The Bible – Old Testament
After Solomon finished building the temple of the LORD, the royal palace, and everything else that he had planned,
the LORD appeared to him a second time, as he had appeared to him in Gibeon.
The LORD said to him: “I have heard the prayer of petition which you offered in my presence. I have consecrated this temple which you have built; I confer my name upon it forever, and my eyes and my heart shall be there always.
As for you, if you live in my presence as your father David lived, sincerely and uprightly, doing just as I have commanded you, keeping my statutes and decrees,
I will establish your throne of sovereignty over Israel forever, as I promised your father David when I said, ‘You shall always have someone from your line on the throne of Israel.’
But if you and your descendants ever withdraw from me, fail to keep the commandments and statutes which I set before you, and proceed to venerate and worship strange gods,
I will cut off Israel from the land I gave them and repudiate the temple I have consecrated to my honor. Israel shall become a proverb and a byword among all nations,
and this temple shall become a heap of ruins. Every passerby shall catch his breath in amazement, and ask, ‘Why has the LORD done this to the land and to this temple?’
Men will answer: ‘They forsook the LORD, their God, who brought their fathers out of the land of Egypt; they adopted strange gods which they worshiped and served. That is why the LORD has brought down upon them all this evil.'”
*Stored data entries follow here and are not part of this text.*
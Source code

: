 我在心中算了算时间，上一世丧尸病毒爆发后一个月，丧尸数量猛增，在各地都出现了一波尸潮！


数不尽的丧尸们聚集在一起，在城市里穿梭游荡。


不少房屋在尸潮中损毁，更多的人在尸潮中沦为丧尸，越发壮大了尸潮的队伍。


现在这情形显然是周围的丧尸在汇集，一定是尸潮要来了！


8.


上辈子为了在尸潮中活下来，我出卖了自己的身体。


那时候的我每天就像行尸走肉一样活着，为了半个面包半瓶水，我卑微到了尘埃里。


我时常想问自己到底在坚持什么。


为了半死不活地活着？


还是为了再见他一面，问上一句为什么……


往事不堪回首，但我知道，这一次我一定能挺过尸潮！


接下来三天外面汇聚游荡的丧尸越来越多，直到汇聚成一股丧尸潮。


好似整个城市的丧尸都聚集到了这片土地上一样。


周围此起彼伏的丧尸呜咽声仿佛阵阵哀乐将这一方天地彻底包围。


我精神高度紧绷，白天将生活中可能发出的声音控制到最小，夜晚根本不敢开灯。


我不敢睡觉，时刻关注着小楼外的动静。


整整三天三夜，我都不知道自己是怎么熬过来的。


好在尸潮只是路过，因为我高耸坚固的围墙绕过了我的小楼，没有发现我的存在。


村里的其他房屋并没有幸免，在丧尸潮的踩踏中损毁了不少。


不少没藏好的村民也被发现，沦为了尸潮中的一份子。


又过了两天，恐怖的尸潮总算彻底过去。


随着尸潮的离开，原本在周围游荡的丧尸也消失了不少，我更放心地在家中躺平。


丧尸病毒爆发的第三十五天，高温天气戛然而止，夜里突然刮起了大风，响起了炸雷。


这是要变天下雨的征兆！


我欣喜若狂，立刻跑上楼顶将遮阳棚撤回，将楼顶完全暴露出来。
After the twenty years during which Solomon built the two houses, the temple of the LORD and the palace of the king –
Hiram, king of Tyre, supplying Solomon with all the cedar wood, fir wood, and gold he wished – King Solomon gave Hiram twenty cities in the land of Galilee.
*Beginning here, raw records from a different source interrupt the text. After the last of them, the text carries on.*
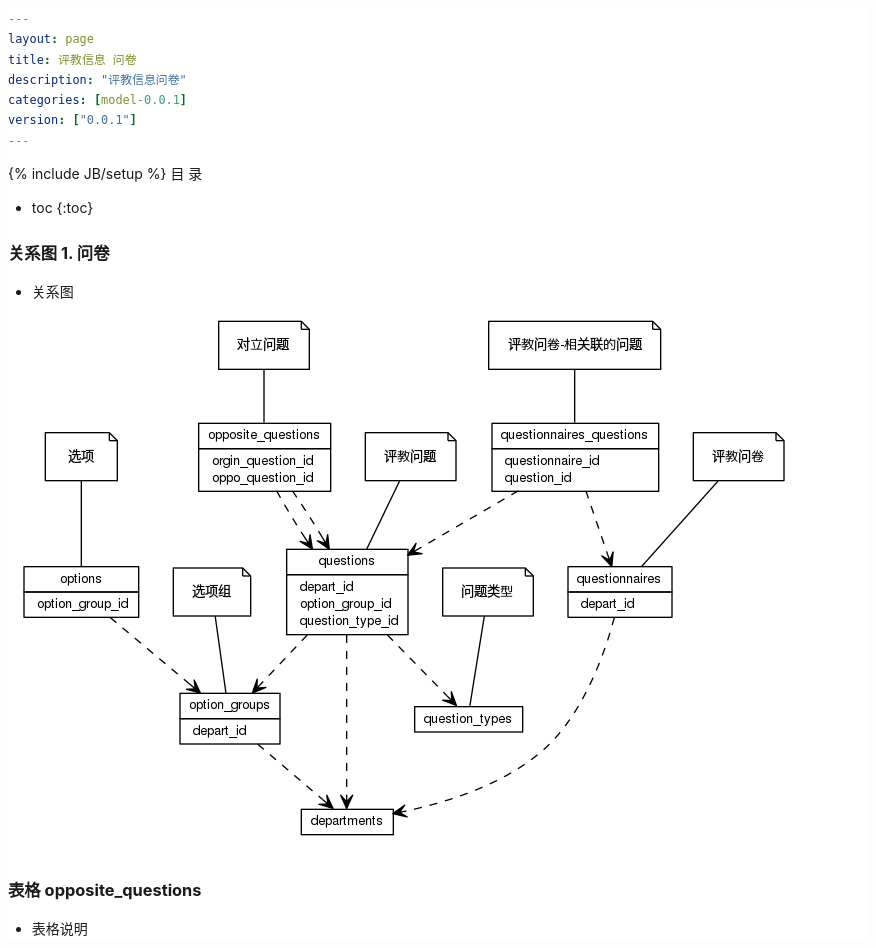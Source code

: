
 ```yaml
---
layout: page
title: 评教信息 问卷
description: "评教信息问卷"
categories: [model-0.0.1]
version: ["0.0.1"]
---
```

{% include JB/setup %}
 目  录

* toc
{:toc}


### 关系图 1. 问卷
  * 关系图
  
![问卷](images/questionnaires.png)



### 表格 opposite_questions

  * 表格说明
Hiram left Tyre to see the cities Solomon had given him, but was not satisfied with them.
So he said, “What are these cities you have given me, my brother?” And he called them the land of Cabul, as they are called to this day.
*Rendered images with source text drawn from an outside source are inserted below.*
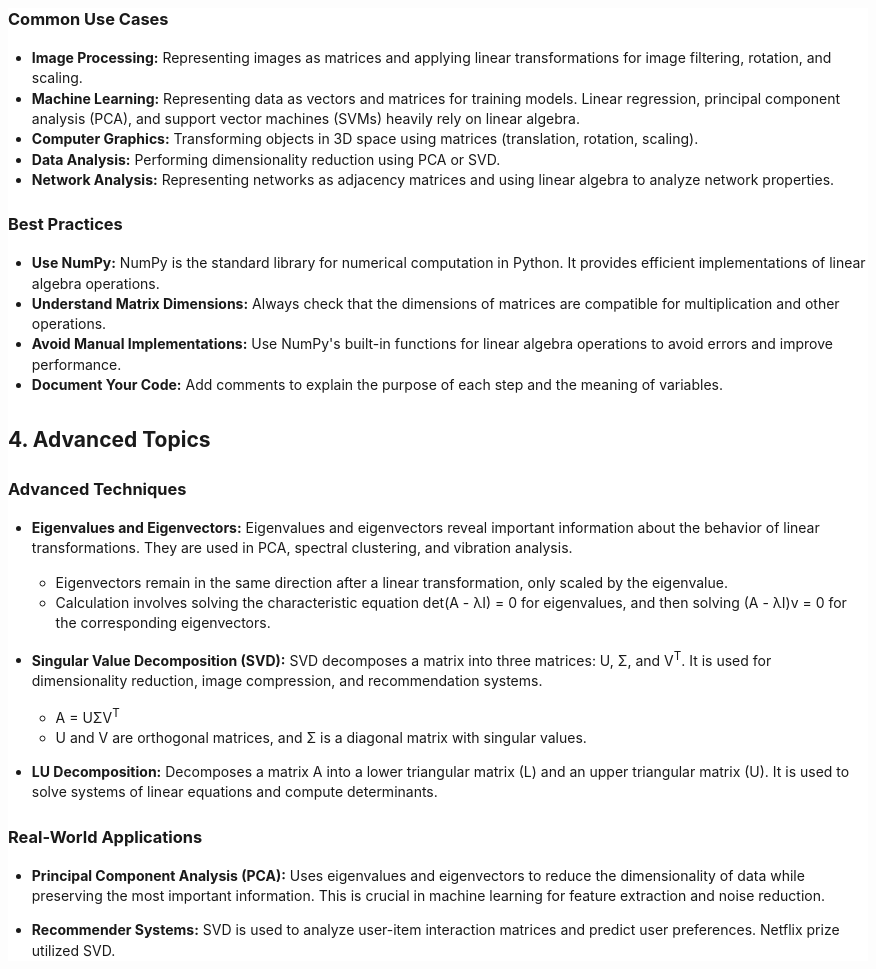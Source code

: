 ### Common Use Cases

- **Image Processing:** Representing images as matrices and applying linear transformations for image filtering, rotation, and scaling.
- **Machine Learning:** Representing data as vectors and matrices for training models.  Linear regression, principal component analysis (PCA), and support vector machines (SVMs) heavily rely on linear algebra.
- **Computer Graphics:** Transforming objects in 3D space using matrices (translation, rotation, scaling).
- **Data Analysis:** Performing dimensionality reduction using PCA or SVD.
- **Network Analysis:** Representing networks as adjacency matrices and using linear algebra to analyze network properties.

### Best Practices

- **Use NumPy:** NumPy is the standard library for numerical computation in Python. It provides efficient implementations of linear algebra operations.
- **Understand Matrix Dimensions:** Always check that the dimensions of matrices are compatible for multiplication and other operations.
- **Avoid Manual Implementations:** Use NumPy's built-in functions for linear algebra operations to avoid errors and improve performance.
- **Document Your Code:** Add comments to explain the purpose of each step and the meaning of variables.

## 4. Advanced Topics

### Advanced Techniques

- **Eigenvalues and Eigenvectors:**  Eigenvalues and eigenvectors reveal important information about the behavior of linear transformations. They are used in PCA, spectral clustering, and vibration analysis.
   - Eigenvectors remain in the same direction after a linear transformation, only scaled by the eigenvalue.
   - Calculation involves solving the characteristic equation det(A - λI) = 0 for eigenvalues, and then solving (A - λI)v = 0 for the corresponding eigenvectors.

- **Singular Value Decomposition (SVD):** SVD decomposes a matrix into three matrices: U, Σ, and V<sup>T</sup>. It is used for dimensionality reduction, image compression, and recommendation systems.
   -  A = UΣV<sup>T</sup>
   - U and V are orthogonal matrices, and Σ is a diagonal matrix with singular values.

- **LU Decomposition:** Decomposes a matrix A into a lower triangular matrix (L) and an upper triangular matrix (U). It is used to solve systems of linear equations and compute determinants.

### Real-World Applications

- **Principal Component Analysis (PCA):**  Uses eigenvalues and eigenvectors to reduce the dimensionality of data while preserving the most important information. This is crucial in machine learning for feature extraction and noise reduction.

- **Recommender Systems:** SVD is used to analyze user-item interaction matrices and predict user preferences. Netflix prize utilized SVD.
1 Hiram, however, had sent king Solomon one hundred and twenty talents of gold.
2 This is an account of the forced labor which King Solomon levied in order to build the temple of the LORD, his palace, Millo, the wall of Jerusalem, Hazor, Megiddo, Gezer
(Pharaoh, king of Egypt, had come up and taken Gezer and, after destroying it by fire and slaying all the Canaanites living in the city, had given it as dowry to his daughter, Solomon’s wife;
Solomon then rebuilt Gezer), Lower Beth-horon,
Baalath, Tamar in the desert of Judah,
all his cities for supplies, cities for chariots and for horses, and whatever else Solomon decided should be built in Jerusalem, in Lebanon, and in the entire land under his dominion.
All the non-Israelite people who remained in the land, descendants of the Amorites, Hittites, Perizzites, Hivites, and Jebusites
whose doom the Israelites had been unable to accomplish, Solomon conscripted as forced laborers, as they are to this day.
But Solomon enslaved none of the Israelites, for they were his fighting force, his ministers, commanders, adjutants, chariot officers, and charioteers.
The supervisors of Solomon’s works who policed the people engaged in the work numbered five hundred and fifty.
As soon as Pharaoh’s daughter went up from the City of David to her palace, which he had built for her, Solomon built Millo.
Three times a year Solomon used to offer holocausts and peace offerings on the altar which he had built to the LORD, and to burn incense before the LORD; and he kept the temple in repair.
3 King Solomon also built a fleet at Ezion-geber, which is near Elath on the shore of the Red Sea in the land of Edom.
In this fleet Hiram placed his own expert seamen with the servants of Solomon.
They went to Ophir, and brought back four hundred and twenty talents of gold to King Solomon.
1  One hundred and twenty talents of gold: approximately three million six hundred thousand dollars.
2  Millo: probably means a filling, and may refer to an artificial earthwork or platform of stamped ground south of the temple area. It was begun by David (⇒ 2 Sam 5:9); cf ⇒ 1 Kings 9:24; ⇒ 11:27.
3  Ezion-geber . . . Edom: the first mention of maritime commerce in the Israelite kingdom (to which the land of Edom was subject after its conquest by King David; cf ⇒ 2 Sam 8:14).